La creación de la nueva Oficina de Enfrentamiento al Crimen Organizado, anunciada por Lula, es un intento por devolver al Estado la responsabilidad sobre una política que históricamente quedó fragmentada. Pero el desafío es enorme: reformar las fuerzas policiales, garantizar el control civil y enfrentar un discurso mediático que naturaliza la muerte como parte de la seguridad. Sin ese cambio estructural, cada operativo puede transformarse en una masacre más.

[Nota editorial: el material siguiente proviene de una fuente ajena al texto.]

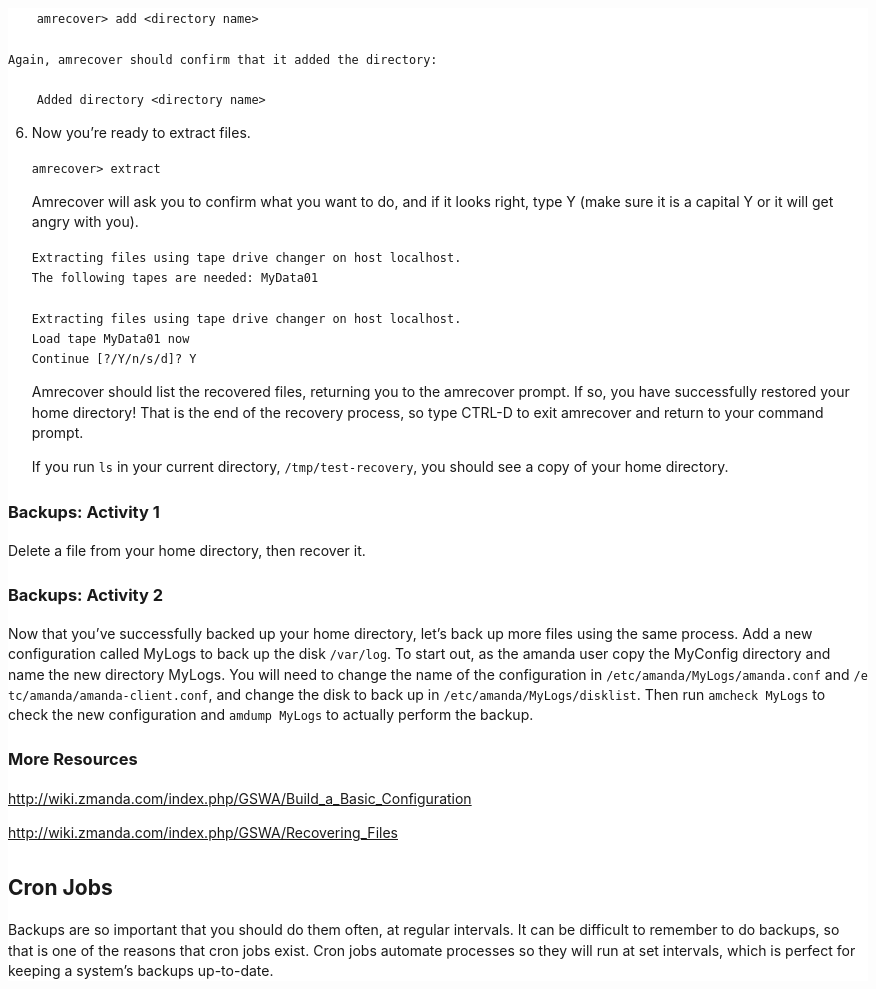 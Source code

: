         amrecover> add <directory name>

    Again, amrecover should confirm that it added the directory:

        Added directory <directory name>

6.  Now you’re ready to extract files.

        amrecover> extract

    Amrecover will ask you to confirm what you want to do, and if it
    looks right, type Y (make sure it is a capital Y or it will get
    angry with you).

        Extracting files using tape drive changer on host localhost.
        The following tapes are needed: MyData01

        Extracting files using tape drive changer on host localhost.
        Load tape MyData01 now
        Continue [?/Y/n/s/d]? Y

    Amrecover should list the recovered files, returning you to the
    amrecover prompt. If so, you have successfully restored your home
    directory! That is the end of the recovery process, so type CTRL-D
    to exit amrecover and return to your command prompt.

    If you run `ls` in your current directory, `/tmp/test-recovery`, you
    should see a copy of your home directory.

### Backups: Activity 1

Delete a file from your home directory, then recover it.

### Backups: Activity 2

Now that you’ve successfully backed up your home directory, let’s back
up more files using the same process. Add a new configuration called
MyLogs to back up the disk `/var/log`. To start out, as the amanda user
copy the MyConfig directory and name the new directory MyLogs. You will
need to change the name of the configuration in
`/etc/amanda/MyLogs/amanda.conf` and `/etc/amanda/amanda-client.conf`,
and change the disk to back up in `/etc/amanda/MyLogs/disklist`. Then
run `amcheck MyLogs` to check the new configuration and `amdump MyLogs`
to actually perform the backup.

### More Resources 

<http://wiki.zmanda.com/index.php/GSWA/Build_a_Basic_Configuration>

<http://wiki.zmanda.com/index.php/GSWA/Recovering_Files>



## Cron Jobs 


Backups are so important that you should do them often, at regular
intervals. It can be difficult to remember to do backups, so that is one
of the reasons that cron jobs exist. Cron jobs automate processes so
they will run at set intervals, which is perfect for keeping a system’s
backups up-to-date.
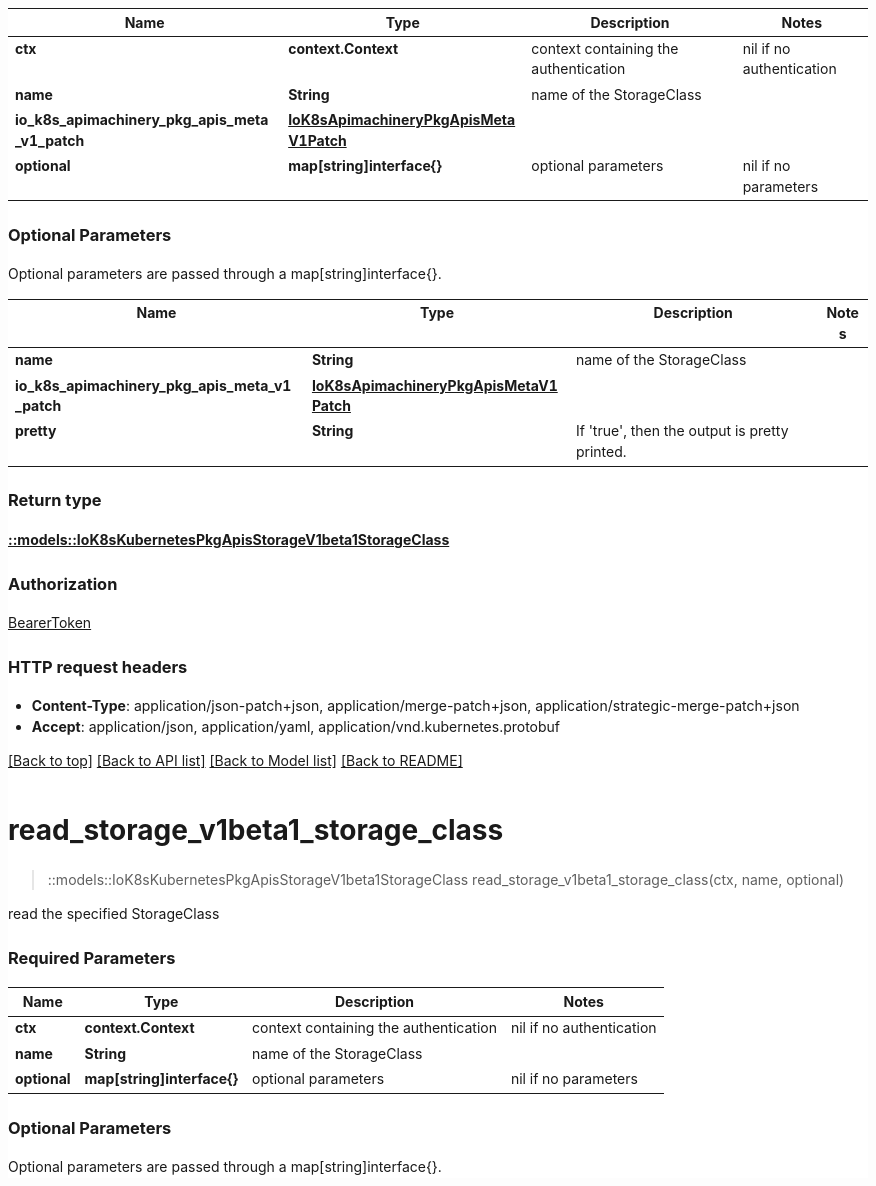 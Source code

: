 Name | Type | Description  | Notes
------------- | ------------- | ------------- | -------------
 **ctx** | **context.Context** | context containing the authentication | nil if no authentication
  **name** | **String**| name of the StorageClass | 
  **io_k8s_apimachinery_pkg_apis_meta_v1_patch** | [**IoK8sApimachineryPkgApisMetaV1Patch**](IoK8sApimachineryPkgApisMetaV1Patch.md)|  | 
 **optional** | **map[string]interface{}** | optional parameters | nil if no parameters

### Optional Parameters
Optional parameters are passed through a map[string]interface{}.

Name | Type | Description  | Notes
------------- | ------------- | ------------- | -------------
 **name** | **String**| name of the StorageClass | 
 **io_k8s_apimachinery_pkg_apis_meta_v1_patch** | [**IoK8sApimachineryPkgApisMetaV1Patch**](IoK8sApimachineryPkgApisMetaV1Patch.md)|  | 
 **pretty** | **String**| If &#39;true&#39;, then the output is pretty printed. | 

### Return type

[**::models::IoK8sKubernetesPkgApisStorageV1beta1StorageClass**](io.k8s.kubernetes.pkg.apis.storage.v1beta1.StorageClass.md)

### Authorization

[BearerToken](../README.md#BearerToken)

### HTTP request headers

 - **Content-Type**: application/json-patch+json, application/merge-patch+json, application/strategic-merge-patch+json
 - **Accept**: application/json, application/yaml, application/vnd.kubernetes.protobuf

[[Back to top]](#) [[Back to API list]](../README.md#documentation-for-api-endpoints) [[Back to Model list]](../README.md#documentation-for-models) [[Back to README]](../README.md)

# **read_storage_v1beta1_storage_class**
> ::models::IoK8sKubernetesPkgApisStorageV1beta1StorageClass read_storage_v1beta1_storage_class(ctx, name, optional)


read the specified StorageClass

### Required Parameters

Name | Type | Description  | Notes
------------- | ------------- | ------------- | -------------
 **ctx** | **context.Context** | context containing the authentication | nil if no authentication
  **name** | **String**| name of the StorageClass | 
 **optional** | **map[string]interface{}** | optional parameters | nil if no parameters

### Optional Parameters
Optional parameters are passed through a map[string]interface{}.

La masacre de Río no solo cuestiona a Brasil, sino también a toda la región. La expansión del bolsonarismo, con su retórica de “mano dura” y su desprecio por las garantías democráticas, se alimenta de este tipo de episodios. Cuando la violencia se legitima como método político, el Estado de derecho se debilita. Y cuando la seguridad se usa como bandera electoral, la vida de los sectores populares se vuelve moneda de cambio.
El espejo que hoy muestra Río de Janeiro devuelve una imagen que Brasil no puede ignorar: la del miedo convertido en estrategia de poder. El desafío del gobierno de Lula no es solo reconstruir el control institucional, sino también recuperar el sentido de humanidad y el rol del Estado, en una sociedad acostumbrada a la brutalidad y en un mundo en el que la guerra contra los sectores populares es total.